The works that are included are classics from the western literary tradition and have been selected from the American Library Association's reading checklists for college students and university course syllabi for undergraduate degree programs. Titles include works by Shakespeare, Tolstoy, Dickens, Hawthorne, Aristotle and many more. Click here for a complete list.

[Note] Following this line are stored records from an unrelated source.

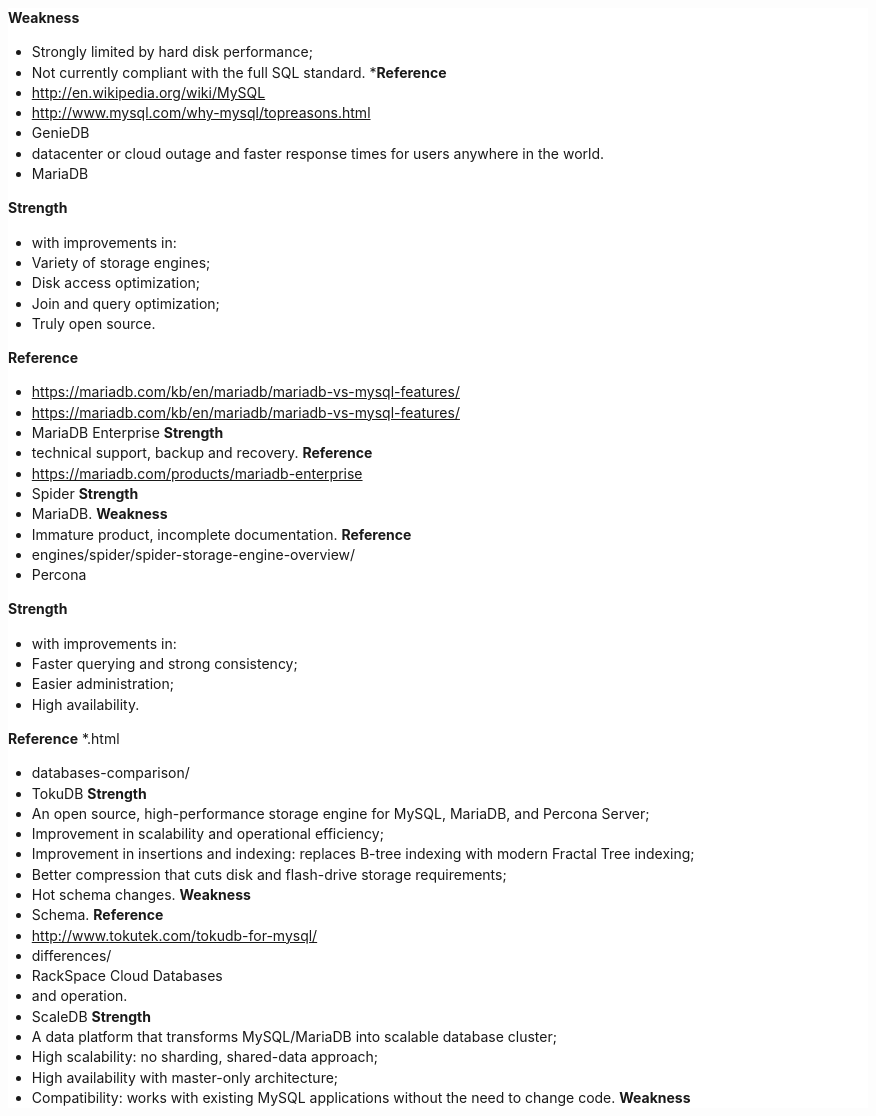 **Weakness**
* Strongly limited by hard disk performance;
* Not currently compliant with the full SQL standard.
***Reference**
* http://en.wikipedia.org/wiki/MySQL
* http://www.mysql.com/why-mysql/topreasons.html
* GenieDB
* datacenter or cloud outage and faster response times for users anywhere in the world.
* MariaDB

**Strength**
* with improvements in:
* Variety of storage engines;
* Disk access optimization;
* Join and query optimization;
* Truly open source.

**Reference**
* https://mariadb.com/kb/en/mariadb/mariadb-vs-mysql-features/
* https://mariadb.com/kb/en/mariadb/mariadb-vs-mysql-features/
* MariaDB Enterprise
**Strength**
* technical support, backup and recovery.
**Reference**
* https://mariadb.com/products/mariadb-enterprise
* Spider
**Strength**
* MariaDB.
**Weakness**
* Immature product, incomplete documentation.
**Reference**
* engines/spider/spider-storage-engine-overview/
* Percona

**Strength**
* with improvements in:
* Faster querying and strong consistency;
* Easier administration;
* High availability.

**Reference**
*.html
* databases-comparison/
* TokuDB
**Strength**
* An open source, high-performance storage engine for MySQL, MariaDB, and Percona Server;
* Improvement in scalability and operational efficiency;
* Improvement in insertions and indexing: replaces B-tree indexing with modern Fractal Tree indexing;
* Better compression that cuts disk and flash-drive storage requirements;
* Hot schema changes.
**Weakness**
* Schema.
**Reference**
* http://www.tokutek.com/tokudb-for-mysql/
* differences/
* RackSpace Cloud Databases
* and operation.
* ScaleDB
**Strength**
* A data platform that transforms MySQL/MariaDB into scalable database cluster;
* High scalability: no sharding, shared-data approach;
* High availability with master-only architecture;
* Compatibility: works with existing MySQL applications without the need to change code.
**Weakness**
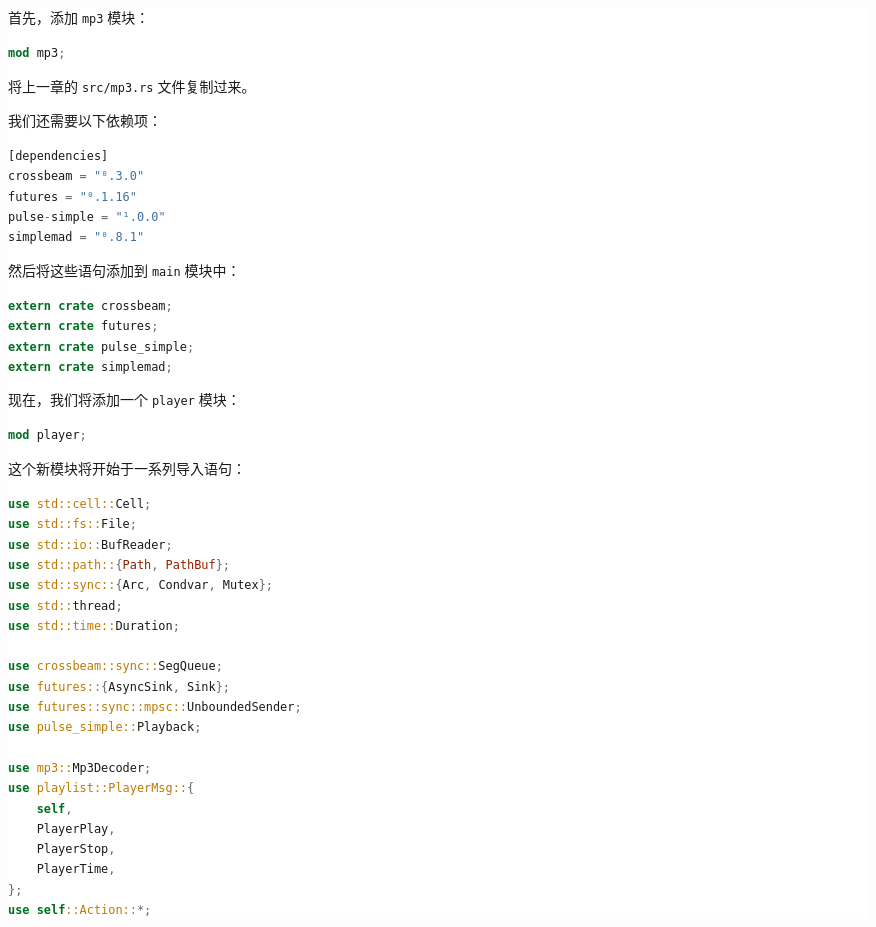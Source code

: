 首先，添加 `mp3` 模块：

```rs
mod mp3;
```

将上一章的 `src/mp3.rs` 文件复制过来。

我们还需要以下依赖项：

```rs
[dependencies]
crossbeam = "⁰.3.0"
futures = "⁰.1.16"
pulse-simple = "¹.0.0"
simplemad = "⁰.8.1"
```

然后将这些语句添加到 `main` 模块中：

```rs
extern crate crossbeam;
extern crate futures;
extern crate pulse_simple;
extern crate simplemad;
```

现在，我们将添加一个 `player` 模块：

```rs
mod player;
```

这个新模块将开始于一系列导入语句：

```rs
use std::cell::Cell;
use std::fs::File;
use std::io::BufReader;
use std::path::{Path, PathBuf};
use std::sync::{Arc, Condvar, Mutex};
use std::thread;
use std::time::Duration;

use crossbeam::sync::SegQueue;
use futures::{AsyncSink, Sink};
use futures::sync::mpsc::UnboundedSender;
use pulse_simple::Playback;

use mp3::Mp3Decoder;
use playlist::PlayerMsg::{
    self,
    PlayerPlay,
    PlayerStop,
    PlayerTime,
};
use self::Action::*;
```
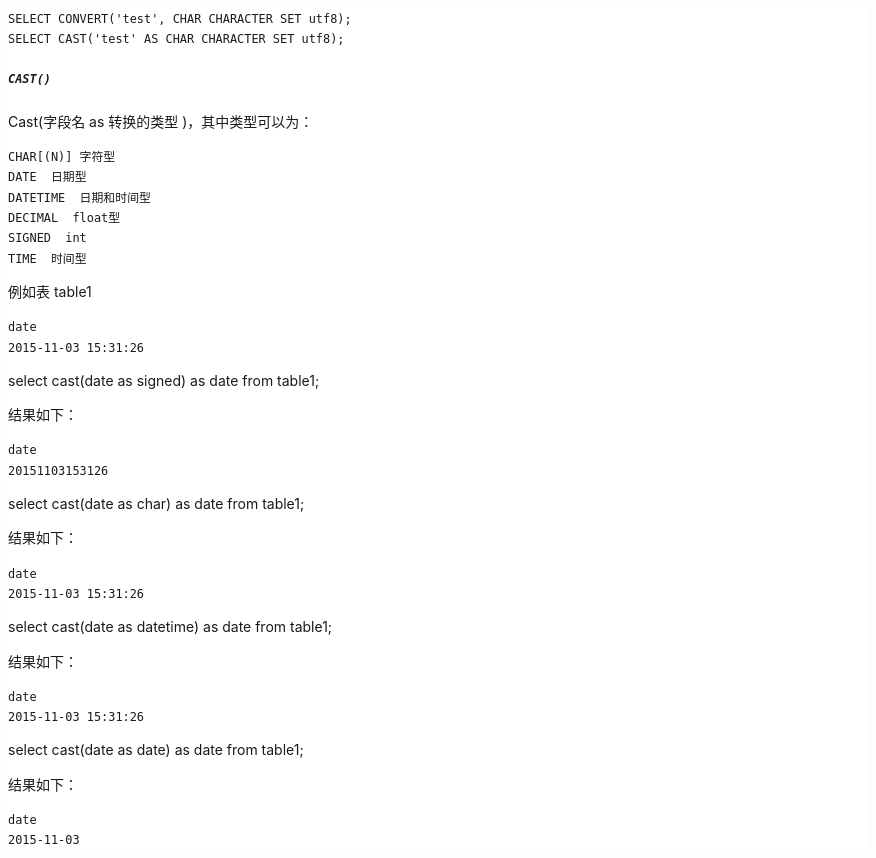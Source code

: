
 ```mysql
SELECT CONVERT('test', CHAR CHARACTER SET utf8);
SELECT CAST('test' AS CHAR CHARACTER SET utf8);
```



##### `CAST()`

Cast(字段名 as 转换的类型 )，其中类型可以为：

```
CHAR[(N)] 字符型 
DATE  日期型
DATETIME  日期和时间型
DECIMAL  float型
SIGNED  int
TIME  时间型
```



例如表 table1

```
date
2015-11-03 15:31:26
```

select cast(date as signed) as date from  table1;

结果如下：

```
date
20151103153126
```

select cast(date as char) as date from  table1;

结果如下：

```
date
2015-11-03 15:31:26
```

select cast(date as datetime) as date from  table1;

结果如下：

```
date
2015-11-03 15:31:26
```

select cast(date as date) as date from  table1;

结果如下：

```
date
2015-11-03
```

NB Bookshelf is available via download or on CD. The download is provided in two parts: the TXT versions with the Orbis textbase (about 73 MB compressed), and the PDF versions (about 213 MB compressed). You can choose to install either the TXT versions with the Orbis textbase (about 150 MB installed), or the PDF versions (about 300 MB installed), or both. You must have Scholar’s Workstation or Lingua Workstation to search the entire collection with Orbis. The .TXT files can be opened in Nota Bene (or in any word processor); PDF files can be opened with Adobe Acrobat Reader. (If you don’t have Acrobat Reader, you can download a free copy from Adobe).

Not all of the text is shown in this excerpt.